Now, ultimately I need to go from that stored value to a Date/Time (right now just time) string value, but for a DIFFERENT timzone (my local timezone).

So in my class, I built a method to return that string as a NSCalendarDate object.

Code:
-(NSCalendarDate *)getXMLDateTimeAsCalendarDate
{
	return [NSCalendarDate dateWithString:[_XMLDateTime stringByReplacingOccurrencesOfString:@"Z" withString:@"GMT"] calendarFormat:@"%Y-%m-%dT%H:%M:%S.%F%Z"];
}

And this does appear to be return the object with the correct date/time in GMT.

But now I am stuck.
I don't know how to go the last step, to go from the NSCalendarDate object to a string, adjusted for my local timezone.

I have tried a few things, and I am getting to the point of frustration, so I am going to pack it up for today... but thought maybe I could ask here for some direction... as I know it has to be something simple I am just missing from the documentations.

Basically:

Start: NSString "2008-08-29T19:00:00.000Z"
End: NSString "2:00 pm"
(Central Daylight Savings Timezone)

If I can get it to the END style above, I am pretty sure then from the code I will be able to figure out how to get it to: "08/29/2008 2:00pm" and other formats.

Thanks for the help.
 

lee1210

macrumors 68040
Jan 10, 2005
3,182
3
Dallas, TX
I just threw this together, there might be a better way, a superior style, etc. but this should get you a date that's ready to pull apart to get what you need:

Code:
#import <Foundation/Foundation.h>


int main (int argc, const char * argv[]) {
  if(argc < 2) return -1;
  NSAutoreleasePool * pool = [[NSAutoreleasePool alloc] init];
  NSString *myDateStr = [[NSString alloc] initWithCString:argv[1] encoding:NSASCIIStringEncoding];
  NSCalendarDate *myDate = [NSCalendarDate dateWithString:myDateStr calendarFormat:@"%Y-%m-%dT%H:%M:%S.%F%Z"];
  [myDate setTimeZone:[[NSCalendarDate calendarDate] timeZone]];


  NSLog(@"The date is: %@!",myDate);
  [pool release];
  return 0;
}


I ran this with:
2008-08-29T19:00:00.000GMT
As the only argument, and got:
The date is: 2008-08-29T14:00:00.000US/Central!

As far as I can tell, you can now use myDate to pull out the time, etc.

-Lee

P.S. Yes, the simple stuff doesn't seem like it after a while.
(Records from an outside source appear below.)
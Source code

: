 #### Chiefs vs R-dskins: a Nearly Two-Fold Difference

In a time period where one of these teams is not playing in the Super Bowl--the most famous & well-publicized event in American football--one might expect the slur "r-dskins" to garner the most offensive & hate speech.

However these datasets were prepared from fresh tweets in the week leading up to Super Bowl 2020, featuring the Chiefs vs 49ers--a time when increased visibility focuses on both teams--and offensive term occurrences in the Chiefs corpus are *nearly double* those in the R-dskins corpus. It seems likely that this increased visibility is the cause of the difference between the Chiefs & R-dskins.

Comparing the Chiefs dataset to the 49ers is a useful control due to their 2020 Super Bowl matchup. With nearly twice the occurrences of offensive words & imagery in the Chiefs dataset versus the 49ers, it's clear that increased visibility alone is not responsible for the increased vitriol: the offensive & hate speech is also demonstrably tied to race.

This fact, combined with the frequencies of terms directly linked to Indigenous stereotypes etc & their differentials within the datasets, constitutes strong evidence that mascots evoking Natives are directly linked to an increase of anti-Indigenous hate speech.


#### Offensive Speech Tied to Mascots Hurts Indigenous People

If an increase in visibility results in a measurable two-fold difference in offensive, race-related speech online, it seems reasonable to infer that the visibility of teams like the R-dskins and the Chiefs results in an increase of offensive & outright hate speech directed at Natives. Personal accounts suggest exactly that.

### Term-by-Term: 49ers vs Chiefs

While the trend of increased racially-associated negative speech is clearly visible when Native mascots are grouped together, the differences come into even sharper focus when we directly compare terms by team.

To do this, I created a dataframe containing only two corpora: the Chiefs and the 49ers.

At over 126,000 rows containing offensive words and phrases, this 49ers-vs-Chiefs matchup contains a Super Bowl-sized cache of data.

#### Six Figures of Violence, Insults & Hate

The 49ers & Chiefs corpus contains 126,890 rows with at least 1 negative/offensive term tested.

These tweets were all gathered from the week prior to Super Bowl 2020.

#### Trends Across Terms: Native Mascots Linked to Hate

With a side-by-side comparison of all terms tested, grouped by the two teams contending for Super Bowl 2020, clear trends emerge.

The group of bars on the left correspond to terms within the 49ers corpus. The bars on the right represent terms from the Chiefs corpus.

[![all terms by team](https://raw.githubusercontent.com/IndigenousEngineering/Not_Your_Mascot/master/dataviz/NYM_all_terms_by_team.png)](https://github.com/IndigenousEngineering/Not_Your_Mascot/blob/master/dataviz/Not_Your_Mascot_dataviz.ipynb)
If I can do it with Cocoa, it must be simple. =)
P.P.S. I'm not totally sure why I didn't just hardcode an NSString with the value to test with instead of using argv[] (feels dirty in Objective-C). Oh well.
 

Fontano

macrumors member
Original poster
Jun 27, 2008
72
0
If you just heard a thunk.... that is my head hitting the desk.

I was so close in one of my attempts...

Thank you very much.
If anyone else has another variation on this, I would like to see it also (even though this is pretty straight forward)
 

kainjow

Moderator emeritus
Jun 15, 2000
7,958
7
If you are targeting 10.4+, you should use NSCalendar/NSDateComponents instead of NSCalendarDate, as there's a good chance NSCalendarDate will be deprecated in 10.6.